[Top][All Lists]
[Date Prev][Date Next][Thread Prev][Thread Next][Date Index][Thread Index]
Re: [PATCH 4/4] gnulib-tool: faster string handling for Posix shells.
From: |
Bruno Haible |
Subject: |
Re: [PATCH 4/4] gnulib-tool: faster string handling for Posix shells. |
Date: |
Fri, 2 Jan 2009 02:26:52 +0100 |
User-agent: |
KMail/1.9.9 |
Hello Ralf,
20% is a good speedup that you achieve here by use of shell built-ins instead of
subprocesses and sed invocations.
> * gnulib-tool (func_strip): New function.
You only ever need to strip the prefix _or_ the suffix, never both
simultaneously.
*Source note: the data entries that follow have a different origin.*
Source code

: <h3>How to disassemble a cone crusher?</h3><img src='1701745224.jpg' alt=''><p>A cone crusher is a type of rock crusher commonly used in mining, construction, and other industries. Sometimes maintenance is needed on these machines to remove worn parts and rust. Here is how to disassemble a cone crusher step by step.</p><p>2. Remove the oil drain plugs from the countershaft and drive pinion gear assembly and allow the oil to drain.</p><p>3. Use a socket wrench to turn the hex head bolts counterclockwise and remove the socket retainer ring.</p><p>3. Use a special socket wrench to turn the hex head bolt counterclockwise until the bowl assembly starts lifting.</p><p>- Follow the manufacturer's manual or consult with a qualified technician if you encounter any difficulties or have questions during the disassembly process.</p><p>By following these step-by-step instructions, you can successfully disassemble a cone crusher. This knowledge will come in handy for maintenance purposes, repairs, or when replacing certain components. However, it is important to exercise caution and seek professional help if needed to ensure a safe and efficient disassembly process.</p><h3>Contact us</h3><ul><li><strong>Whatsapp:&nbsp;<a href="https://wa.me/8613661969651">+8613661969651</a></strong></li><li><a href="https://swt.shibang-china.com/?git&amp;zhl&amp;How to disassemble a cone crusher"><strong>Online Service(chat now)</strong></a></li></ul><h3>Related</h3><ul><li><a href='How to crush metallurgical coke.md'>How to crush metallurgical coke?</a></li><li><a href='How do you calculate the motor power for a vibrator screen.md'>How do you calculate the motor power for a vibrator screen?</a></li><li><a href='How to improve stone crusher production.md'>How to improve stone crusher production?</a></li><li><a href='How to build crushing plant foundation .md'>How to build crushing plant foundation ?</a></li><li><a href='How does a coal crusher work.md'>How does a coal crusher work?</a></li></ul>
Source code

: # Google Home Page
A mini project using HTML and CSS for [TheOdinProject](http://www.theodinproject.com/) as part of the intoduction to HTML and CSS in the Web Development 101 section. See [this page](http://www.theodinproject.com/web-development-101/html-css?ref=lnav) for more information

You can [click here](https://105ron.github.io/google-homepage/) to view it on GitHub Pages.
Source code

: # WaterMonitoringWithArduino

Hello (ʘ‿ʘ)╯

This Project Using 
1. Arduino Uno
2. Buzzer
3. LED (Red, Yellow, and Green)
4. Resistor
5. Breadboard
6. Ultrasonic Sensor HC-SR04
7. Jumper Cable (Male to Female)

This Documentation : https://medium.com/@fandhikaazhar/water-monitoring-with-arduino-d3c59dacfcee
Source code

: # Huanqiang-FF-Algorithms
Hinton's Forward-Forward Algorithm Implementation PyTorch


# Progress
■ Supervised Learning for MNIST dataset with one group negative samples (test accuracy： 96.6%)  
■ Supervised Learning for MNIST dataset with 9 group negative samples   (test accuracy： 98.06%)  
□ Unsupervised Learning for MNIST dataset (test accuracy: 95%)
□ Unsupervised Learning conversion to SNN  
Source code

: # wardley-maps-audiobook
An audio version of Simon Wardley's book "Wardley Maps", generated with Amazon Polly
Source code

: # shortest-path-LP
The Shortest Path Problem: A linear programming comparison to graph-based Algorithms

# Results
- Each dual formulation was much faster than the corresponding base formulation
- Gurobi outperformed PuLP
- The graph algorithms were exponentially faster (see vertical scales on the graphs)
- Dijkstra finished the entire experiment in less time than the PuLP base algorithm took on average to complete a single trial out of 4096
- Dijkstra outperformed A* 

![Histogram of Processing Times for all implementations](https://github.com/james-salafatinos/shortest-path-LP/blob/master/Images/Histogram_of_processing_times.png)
Therefore it will be faster to define 2 functions.
> +# func_strip name prefix suffix
This function is insufficiently documented: What restrictions apply to
'name', 'prefix', 'suffix'?
> +if ( eval 'foo=bar; test "${foo%r}" = ba' ) >/dev/null 2>&1; then
> + func_strip ()
> + {
> + stripped=$1
> + stripped=${stripped#$2}
> + stripped=${stripped%$3}
> + }
I don't much like functions which assign to a particular variable: it makes
it hard to remember how to use the function.
> @@ -1495,11 +1516,15 @@ func_get_automake_snippet ()
> | sed -n -e "$sed_extract_mentioned_files" | sed -e 's/#.*//'`
> func_get_filelist "$mymodule"
> all_files=$module_files
> - lib_files=`for f in $all_files; do \
> - case $f in \
> - lib/*) echo $f ;; \
> - esac; \
> - done | sed -e 's,^lib/,,'`
> + lib_files=
> + for f in $all_files; do
> + case $f in
> + lib/*)
> + func_strip "$f" lib/ ''
> + func_append lib_files "$nl$stripped"
> + ;;
> + esac
> + done
> # Remove $already_mentioned_files from $lib_files.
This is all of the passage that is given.